Twitter, Mastodon, and This Blog


#media, #meta

It's been a weird few months on the internet.

Elon bought Twitter, and started doing the sorts of things that a person like him would do. I initially stopped posting, and eventually stopped going there altogether. I don't miss it.

Part of why I don't miss it, though, is Mastodon. I wasn't on Twitter in the early days, but I am told that Mastodon currently feels like that. I really like it. Not having quote-tweets is a big part of that, as well as the algorithmic timeline that rewards outrage, makes it a much more pleasant place.

But jumping onto Mastodon has a cost – I basically don't write here anymore. I built this website so I'd have a place to put long-form content on the internet, and so I'd have a sort of home base. But my publishing workflow is pretty clunky. I write a text file with some metadata at the top, commit it to a git repository, then pull the changes on my server. Then I visit a special url, type in a code, and some php chews on all the text files and spits out a directory structure and html.

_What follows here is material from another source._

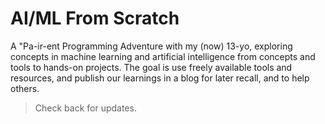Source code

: # AI/ML From Scratch

A "Pa-ir-ent Programming Adventure with my (now) 13-yo, exploring concepts in machine learning and artificial intelligence from concepts and tools to hands-on projects. The goal is use freely available tools and resources, and publish our learnings in a blog for later recall, and to help others.

> Check back for updates.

That works fine if I write stuff that my text parser can understand. But if it spits out garbage, or I need to fix typos, the whole thing falls over. It's not robust. I have resorted to writing drafts when ideas occur, then firing up a local copy on a LAMP stack on my home Mac to make sure there aren't any errors, and finally doing a dulpicate "real" publishing workflow. It's not exactly friction-free.

So instead, I just fire up one of several Mastodon apps on my phone and post something there. Easy edits, no worries about text parsing, and a small audience sees it. A 500-character limit and pre-posting threading makes long-ish form stuff easy, too.

So what do I do here? I tried hosting my own Mastodon instance so I'd own and control my own stuff, and gradually call that my micro-blog. But it's heavy enough software that I don't care to increase my server hosting costs by a factor of 2-3x just for a micro blog. Write Freely is another piece of software that can be self-hosted and implements ActivityPub, but I couldn't get it to work well on my server.

So maybe I install WordPress again. It's fine, I guess. But in earlier iterations of this site, it gave me nothing but headaches. There are other, more lightweight cms's out there. Might give one of them a shot.

In any case, this may be the last post using the current system. Building it was a fun project. But my day job isn't in software, and I don't have the skills or time to dedicate to making it actually good. It's probably time to rely on the professionals doing what they're good at.